From Humanist, a link to an article on online education, The X Factor (in the Brainstorm blog of the Chronicle of Higher Education. The post talks about how Harvard University has joined with MIT to create edX, an online education consortium. Harvard is now joining the MOOC (Massive Online Open Courses) bandwagon pioneered by some Stanford profs who opened their courses to thousands. The author, Kevin Carey, points out that edX won’t compete with MIT or Harvard, but with other online providers and with less prestigious institutions.

I worry we are going to see a lessening of educational diversity. I worry that the star quality of MIT, Harvard and Stanford will drive out less prestigious players leaving us with a small number of online courses. Fewer instructors for more people will mean more standardization of education and less diversity.

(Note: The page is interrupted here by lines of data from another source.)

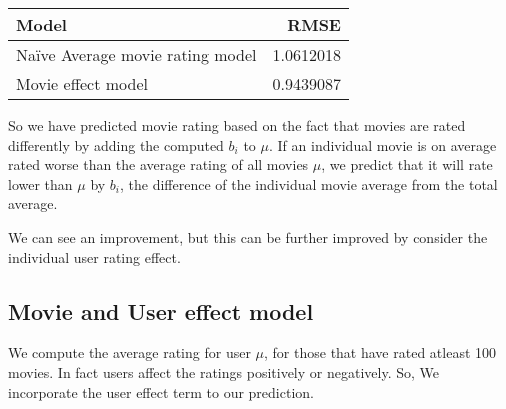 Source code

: \documentclass[
]{article}
\newenvironment{Shaded}{\begin{snugshade}}{\end{snugshade}}
\newcommand{\CommentTok}[1]{\textcolor[rgb]{0.00,0.40,1.00}{\textbf{\textit{#1}}}}
\newcommand{\DataTypeTok}[1]{\textcolor[rgb]{0.74,0.68,0.62}{\underline{#1}}}
\newcommand{\KeywordTok}[1]{\textcolor[rgb]{0.26,0.66,0.93}{\textbf{#1}}}
\newcommand{\NormalTok}[1]{\textcolor[rgb]{0.74,0.68,0.62}{#1}}
\newcommand{\OperatorTok}[1]{\textcolor[rgb]{0.74,0.68,0.62}{#1}}
\newcommand{\StringTok}[1]{\textcolor[rgb]{0.02,0.61,0.04}{#1}}
\begin{document}
\begin{Shaded}
\end{Shaded}

\begin{longtable}[]{@{}lr@{}}
\toprule
Model & RMSE\tabularnewline
\midrule
\endhead
Naïve Average movie rating model & 1.0612018\tabularnewline
Movie effect model & 0.9439087\tabularnewline
\bottomrule
\end{longtable}

So we have predicted movie rating based on the fact that movies are
rated differently by adding the computed \(b_{i}\) to \(\mu\). If an
individual movie is on average rated worse than the average rating of
all movies \(\mu\), we predict that it will rate lower than \(\mu\) by
\(b_{i}\), the difference of the individual movie average from the total
average.

We can see an improvement, but this can be further improved by consider
the individual user rating effect.

\pagebreak

\hypertarget{movie-and-user-effect-model}{%
\subsection{Movie and User effect
model}\label{movie-and-user-effect-model}}

We compute the average rating for user \(\mu\), for those that have
rated atleast 100 movies. In fact users affect the ratings positively or
negatively. So, We incorporate the user effect term to our prediction.
\end{document}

The New York Times has a Room for Debate on this, Got a Computer? Get a Degree with different reactions to the news. Most seem positive, but few feel that certificates for taking MOOCs are comparable to real course credit.

Kurt Vonnegut on the Shapes of Stories

I’ve been meaning to blog on the video circulating of Kurt Vonnegut talking about the Shape of Stories. He describes the curves followed by popular stories like “boy meets girl” and suggests computers could even understand such simple curves. In Lapham’s Quarterly you can read the text of this lecture with illustrations. See Kurt Vonnegut at the Blackboard. In this version he asks about the value of such systems, a question which could apply equally to computer generated visualization,

The question is, does this system I’ve devised help us in the evaluation of literature? Perhaps a real masterpiece cannot be crucified on a cross of this design. How about Hamlet?

He concludes that the system doesn’t work because the truth is ambiguous. We simply don’t know in complex works (like Hamlet) if news is good or bad. Good literature is open to interpretation.

But there’s a reason we recognize Hamlet as a masterpiece: it’s that Shakespeare told us the truth, and people so rarely tell us the truth in this rise and fall here [indicates blackboard]. The truth is, we know so little about life, we don’t really know what the good news is and what the bad news is.

Many have noticed this amusing play on visualization including an infographic on Visua.ly, Kurt Vonnegut on the Shapes of Stories:

Plot visualization from Vonnegut

Prism: Collaborative Interpretation

Prism is the coolest idea I have come across in a long time. Coming from the University of Virginia Scholar’s Lab, Prism is a collaborative interpretation environment. Someone comes up with categories like “Rhetoric”, “Orientalism” and “Social Darwinism” for a text like Notes on the State of Virginia. Then people (with accounts, which you can get freely) go through and mark passages. This creates overlapping interpretative markup of the sort you used to get with COCOA in TACT, but unlike TACT, many people can do the interpretation – it can be crowdsourced.

They are planning some visualizations of the results including what look like the types of visualizations that TACT gave where you can see words distributed over tagged areas.

Bethany Nowviskie explains the background to the project in this Scholar’s Lab post.